### Your goal
For this exercise, write out exactly the lines from the line containing "## 第5章 配列の操作" through the last line of the records, and no other lines.

### Records provided
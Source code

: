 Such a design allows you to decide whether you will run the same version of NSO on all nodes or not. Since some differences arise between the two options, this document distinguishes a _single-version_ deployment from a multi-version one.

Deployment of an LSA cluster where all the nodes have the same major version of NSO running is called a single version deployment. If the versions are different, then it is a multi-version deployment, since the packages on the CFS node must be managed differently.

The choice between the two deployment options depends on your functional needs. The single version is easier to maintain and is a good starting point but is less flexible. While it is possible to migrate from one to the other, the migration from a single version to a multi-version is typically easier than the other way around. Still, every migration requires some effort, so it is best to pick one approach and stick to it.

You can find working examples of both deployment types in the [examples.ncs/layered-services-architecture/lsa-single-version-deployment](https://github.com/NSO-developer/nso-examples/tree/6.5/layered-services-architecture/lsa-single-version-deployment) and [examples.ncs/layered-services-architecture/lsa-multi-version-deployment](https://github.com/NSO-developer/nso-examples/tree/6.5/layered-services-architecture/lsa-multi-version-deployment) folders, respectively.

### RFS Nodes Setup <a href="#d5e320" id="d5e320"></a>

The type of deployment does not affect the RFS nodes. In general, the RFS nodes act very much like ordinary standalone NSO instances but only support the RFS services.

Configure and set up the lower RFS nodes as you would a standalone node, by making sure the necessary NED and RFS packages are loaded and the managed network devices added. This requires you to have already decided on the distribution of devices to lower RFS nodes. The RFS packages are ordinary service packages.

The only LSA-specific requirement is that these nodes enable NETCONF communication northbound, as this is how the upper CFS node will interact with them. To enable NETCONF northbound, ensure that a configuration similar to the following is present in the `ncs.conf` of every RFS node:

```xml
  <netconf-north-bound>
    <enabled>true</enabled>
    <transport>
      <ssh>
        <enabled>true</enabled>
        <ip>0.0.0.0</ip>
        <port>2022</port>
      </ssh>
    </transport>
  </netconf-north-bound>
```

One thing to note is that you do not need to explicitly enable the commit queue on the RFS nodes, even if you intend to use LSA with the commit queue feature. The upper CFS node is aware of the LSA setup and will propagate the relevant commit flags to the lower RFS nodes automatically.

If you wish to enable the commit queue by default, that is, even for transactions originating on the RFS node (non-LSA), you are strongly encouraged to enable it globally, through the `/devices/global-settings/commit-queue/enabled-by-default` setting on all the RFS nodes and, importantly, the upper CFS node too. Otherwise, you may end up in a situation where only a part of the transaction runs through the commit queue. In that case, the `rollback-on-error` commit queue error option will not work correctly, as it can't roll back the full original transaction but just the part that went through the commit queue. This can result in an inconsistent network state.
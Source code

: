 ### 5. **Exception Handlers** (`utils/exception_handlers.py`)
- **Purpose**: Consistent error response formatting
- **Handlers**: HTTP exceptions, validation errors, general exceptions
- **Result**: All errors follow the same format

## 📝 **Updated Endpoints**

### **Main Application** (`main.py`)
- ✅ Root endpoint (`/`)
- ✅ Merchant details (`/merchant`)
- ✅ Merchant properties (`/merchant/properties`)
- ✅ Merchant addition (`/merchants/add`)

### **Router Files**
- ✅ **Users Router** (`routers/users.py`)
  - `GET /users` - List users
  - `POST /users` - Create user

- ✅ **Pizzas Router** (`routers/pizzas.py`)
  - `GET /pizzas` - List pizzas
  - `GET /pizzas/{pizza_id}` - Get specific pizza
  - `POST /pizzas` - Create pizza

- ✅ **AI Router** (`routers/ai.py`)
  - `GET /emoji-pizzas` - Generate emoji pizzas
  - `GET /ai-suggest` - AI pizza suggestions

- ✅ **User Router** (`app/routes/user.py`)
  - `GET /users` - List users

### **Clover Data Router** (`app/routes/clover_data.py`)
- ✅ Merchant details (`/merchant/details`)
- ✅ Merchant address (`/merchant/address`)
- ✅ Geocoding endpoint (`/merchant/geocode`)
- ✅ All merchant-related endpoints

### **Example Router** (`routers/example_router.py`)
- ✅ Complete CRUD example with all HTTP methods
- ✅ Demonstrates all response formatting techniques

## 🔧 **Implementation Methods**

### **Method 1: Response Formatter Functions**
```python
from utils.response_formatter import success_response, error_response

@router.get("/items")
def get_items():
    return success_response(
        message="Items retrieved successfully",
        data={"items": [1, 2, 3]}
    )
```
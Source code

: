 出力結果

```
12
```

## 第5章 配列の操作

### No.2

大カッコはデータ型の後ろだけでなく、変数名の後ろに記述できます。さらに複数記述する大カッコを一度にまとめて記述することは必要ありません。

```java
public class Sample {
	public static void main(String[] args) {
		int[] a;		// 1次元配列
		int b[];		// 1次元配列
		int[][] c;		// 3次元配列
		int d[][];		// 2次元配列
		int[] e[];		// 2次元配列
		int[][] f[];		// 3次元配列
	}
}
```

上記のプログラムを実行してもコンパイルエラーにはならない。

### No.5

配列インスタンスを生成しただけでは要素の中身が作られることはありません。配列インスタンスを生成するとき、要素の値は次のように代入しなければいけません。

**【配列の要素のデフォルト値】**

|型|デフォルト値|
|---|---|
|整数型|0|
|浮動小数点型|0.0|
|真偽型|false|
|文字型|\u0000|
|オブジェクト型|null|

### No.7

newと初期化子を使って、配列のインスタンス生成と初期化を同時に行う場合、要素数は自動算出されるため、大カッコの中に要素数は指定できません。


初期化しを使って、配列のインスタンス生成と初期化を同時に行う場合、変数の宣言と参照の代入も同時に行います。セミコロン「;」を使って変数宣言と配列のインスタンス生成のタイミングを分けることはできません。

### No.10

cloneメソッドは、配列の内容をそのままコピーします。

### Exercise result
## 第5章 配列の操作

### No.2

大カッコはデータ型の後ろだけでなく、変数名の後ろに記述できます。さらに複数記述する大カッコを一度にまとめて記述することは必要ありません。

```java
public class Sample {
	public static void main(String[] args) {
		int[] a;		// 1次元配列
		int b[];		// 1次元配列
		int[][] c;		// 3次元配列
		int d[][];		// 2次元配列
		int[] e[];		// 2次元配列
		int[][] f[];		// 3次元配列
	}
}
```

上記のプログラムを実行してもコンパイルエラーにはならない。

### No.5

配列インスタンスを生成しただけでは要素の中身が作られることはありません。配列インスタンスを生成するとき、要素の値は次のように代入しなければいけません。

**【配列の要素のデフォルト値】**

|型|デフォルト値|
|---|---|
|整数型|0|
|浮動小数点型|0.0|
|真偽型|false|
|文字型|\u0000|
|オブジェクト型|null|

### No.7

newと初期化子を使って、配列のインスタンス生成と初期化を同時に行う場合、要素数は自動算出されるため、大カッコの中に要素数は指定できません。


初期化しを使って、配列のインスタンス生成と初期化を同時に行う場合、変数の宣言と参照の代入も同時に行います。セミコロン「;」を使って変数宣言と配列のインスタンス生成のタイミングを分けることはできません。

### No.10

cloneメソッドは、配列の内容をそのままコピーします。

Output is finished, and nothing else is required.